KOTA BANDUNG (TUGUBANDUNG.ID) — Pelaksanaan Pocari Run 2026 diproyeksikan memberikan dampak positif terhadap sektor pariwisata dan perekonomian Kota Bandung. Event lari berskala nasional yang digelar selama dua hari, 19-20 September 2026, tersebut diikuti sekitar 16.000 peserta.
Wali Kota Bandung Muhammad Farhan mengatakan, besarnya jumlah peserta berpotensi memberikan efek berganda terhadap aktivitas ekonomi kota. Terlebih, sebagian besar peserta berasal dari luar Kota Bandung dan datang bersama pendamping.
“Sejauh ini peserta sudah 16.000 orang. Jadi kalau rata-rata peserta itu membawa tiga orang yang mengiringi, berarti ada dampak yang dilakukan oleh 16.000 orang selama dua hari,” ujar Farhan saat ditemui di Bandara Internasional Husein Sastranegara Bandung, Jumat (18/9/2026).
Menurutnya, kehadiran peserta dan pendamping tidak hanya berdampak pada pelaksanaan lomba, tetapi juga menggerakkan berbagai sektor pendukung pariwisata. Mulai dari akomodasi, transportasi, kuliner hingga kunjungan ke sejumlah destinasi wisata di Kota Bandung.

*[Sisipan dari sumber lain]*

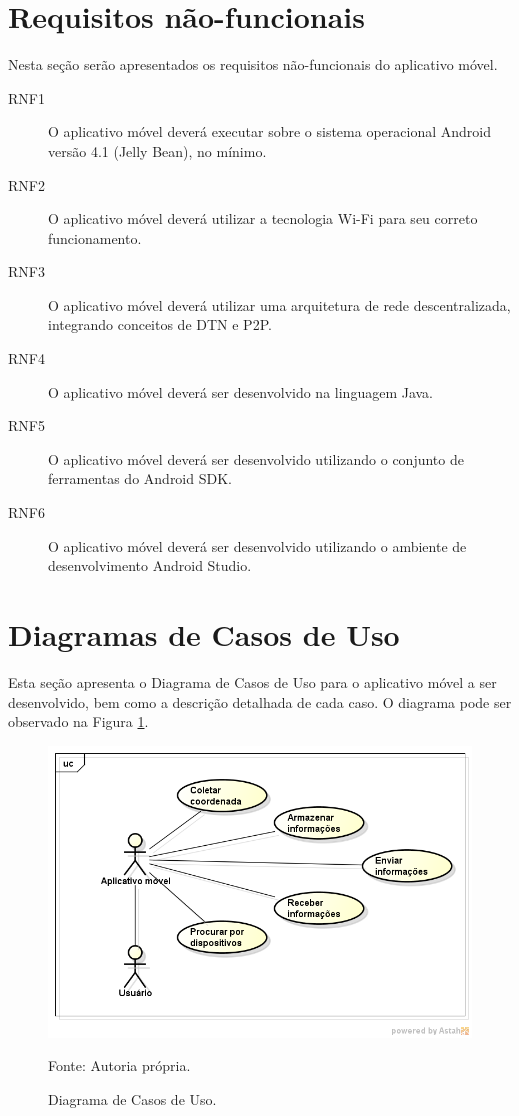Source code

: \section{Requisitos não-funcionais}

Nesta seção serão apresentados os requisitos não-funcionais do aplicativo móvel.

\begin{description}
  \item[RNF1] O aplicativo móvel deverá executar sobre o sistema operacional Android versão 4.1 (Jelly Bean), no mínimo.
  \item[RNF2]  O aplicativo móvel deverá utilizar a tecnologia Wi-Fi para seu correto funcionamento.
  \item[RNF3] O aplicativo móvel deverá utilizar uma arquitetura de rede descentralizada, integrando conceitos de DTN e P2P.
  \item[RNF4] O aplicativo móvel deverá ser desenvolvido na linguagem Java.
  \item[RNF5] O aplicativo móvel deverá ser desenvolvido utilizando o conjunto de ferramentas do Android SDK.
  \item[RNF6] O aplicativo móvel deverá ser desenvolvido utilizando o ambiente de desenvolvimento Android Studio.
\end{description}

\newpage

\section{Diagramas de Casos de Uso}

Esta seção apresenta o Diagrama de Casos de Uso para o aplicativo móvel a ser desenvolvido, bem como a descrição detalhada de cada caso. O diagrama pode ser observado na Figura \ref{fig:uc}.

\begin{figure}[h]
\begin{center}
    \includegraphics[width=1\columnwidth]{../figs/uc_tcc.png}
    \caption{Diagrama de Casos de Uso.}Fonte: Autoria própria.%
    \label{fig:uc}
\end{center}
\end{figure}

“Dampaknya ada positif, ada negatif. Positifnya, perekonomian, khususnya wisata berjalan dengan baik,” katanya.
Tingginya animo peserta bahkan turut mendorong tingkat okupansi hotel di Kota Bandung. Farhan menyebut keterisian hotel menjelang pelaksanaan Pocari Run 2026 telah mencapai 100 persen.

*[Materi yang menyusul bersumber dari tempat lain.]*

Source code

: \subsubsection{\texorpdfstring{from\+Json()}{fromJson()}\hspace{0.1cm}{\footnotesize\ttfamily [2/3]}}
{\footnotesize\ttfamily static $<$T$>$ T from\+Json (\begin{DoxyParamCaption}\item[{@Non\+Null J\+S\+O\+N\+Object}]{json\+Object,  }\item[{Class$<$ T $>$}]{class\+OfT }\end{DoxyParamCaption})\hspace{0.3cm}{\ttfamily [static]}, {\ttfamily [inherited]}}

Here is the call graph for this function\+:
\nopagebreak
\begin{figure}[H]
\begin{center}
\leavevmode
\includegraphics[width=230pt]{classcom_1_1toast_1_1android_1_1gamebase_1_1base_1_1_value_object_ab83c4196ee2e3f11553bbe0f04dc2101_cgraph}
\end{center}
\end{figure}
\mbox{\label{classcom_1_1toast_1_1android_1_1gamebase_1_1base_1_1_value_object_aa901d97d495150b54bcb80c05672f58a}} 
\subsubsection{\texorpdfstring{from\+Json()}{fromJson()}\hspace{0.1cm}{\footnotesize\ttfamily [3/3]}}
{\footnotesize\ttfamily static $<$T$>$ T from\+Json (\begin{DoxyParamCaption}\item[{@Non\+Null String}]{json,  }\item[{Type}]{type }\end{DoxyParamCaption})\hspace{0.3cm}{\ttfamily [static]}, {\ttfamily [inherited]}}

“Okupansi hotel sudah 100 persen. Wali kota saja enggak kebagian, mesti tidur di kantor,” ujar Farhan sambil bergurau.
Meski memberikan dampak ekonomi, Pemkot Bandung menyadari penyelenggaraan event dengan jumlah peserta besar juga berdampak terhadap mobilitas masyarakat. Karena itu, pengaturan lalu lintas menjadi salah satu perhatian utama selama kegiatan berlangsung.

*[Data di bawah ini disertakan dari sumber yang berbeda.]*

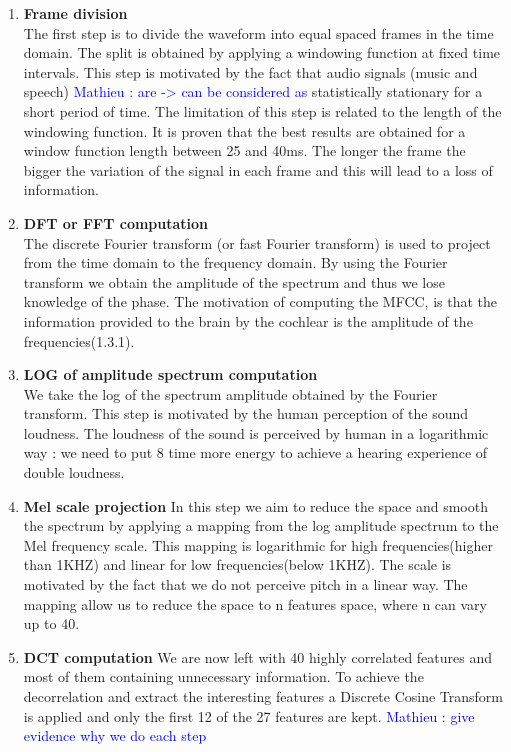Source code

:\documentclass[hidelinks,12pt]{report}
\newcommand{\ml}[1]{\textcolor{blue}{ Mathieu : #1}}
\begin{document}
\begin{enumerate}
\item \textbf{Frame division} \\
The first step is to divide the waveform into equal spaced frames in the time domain. The split is obtained by applying a windowing function at fixed time intervals. This step is motivated by the fact that audio signals (music and speech) \ml{are -> can be considered as} statistically stationary for a short period of time. The limitation of this step is related to the length of the windowing function. It is proven that the best results are obtained for a window function length between 25 and 40ms. The longer the frame the bigger the variation of the signal in each frame and this will lead to a loss of information. 

\item \textbf{DFT or FFT computation\\}
The discrete Fourier transform (or fast Fourier transform) is used to project from the time domain to the frequency domain. By using the Fourier transform we obtain the amplitude of the spectrum and thus we lose knowledge of the phase. The motivation of computing the MFCC, is that the information provided to the brain by the cochlear is the amplitude of the frequencies(1.3.1).
\item \textbf{LOG of amplitude spectrum computation}\\
We take the log of the spectrum amplitude obtained by the Fourier transform. This step is motivated by the human perception of the sound loudness. The loudness of the sound is perceived by human in a logarithmic way : we need to put 8 time more energy to achieve a hearing experience of double loudness. 
\item \textbf{Mel scale projection}
In this step we aim to reduce the space and smooth the spectrum by applying a mapping from the log amplitude spectrum to the Mel frequency scale. This mapping is logarithmic for high frequencies(higher than 1KHZ) and linear for low frequencies(below 1KHZ). The scale is motivated by the fact that we do not perceive pitch in a linear way. The mapping allow us to reduce the space to n features space, where n can vary up to 40.
\item \textbf{DCT computation}
We are now left with 40 highly correlated features and most of them containing unnecessary information. To achieve the decorrelation and extract the interesting features a Discrete Cosine Transform is applied and only the first 12 of the 27 features are kept. \ml{give evidence why we do each step}
\end{enumerate}
\end{document}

Farhan memastikan tidak akan ada penutupan jalan secara total. Rekayasa lalu lintas dilakukan melalui pengalihan arus dan berbagi ruang dengan pengguna jalan lainnya.
“Tidak ada penutupan jalan sama sekali. Hanya ada pengalihan dan sharing,” katanya.
Pengaturan lalu lintas menjadi kewenangan kepolisian, sementara Pemkot Bandung memberikan dukungan melalui Dinas Perhubungan untuk membantu mengatur kendaraan dan arus lalu lintas di sepanjang rute.
Peserta juga diwajibkan mengikuti aturan lalu lintas ketika melewati persimpangan yang dilengkapi lampu pengatur lalu lintas.
“Dari kepolisian sudah menyatakan bahwa kalau ada lampu merah, semua ikut berhenti. Pengaturannya diserahkan sepenuhnya pada polisi. Kami dari Pemerintah Kota Bandung akan melakukan backup,” ujar Farhan.
Dukungan juga disiapkan di tingkat kewilayahan. Sejumlah wilayah yang dilalui rute lari akan menghadirkan cheering point untuk memberikan semangat kepada peserta sekaligus melibatkan masyarakat dalam penyelenggaraan event.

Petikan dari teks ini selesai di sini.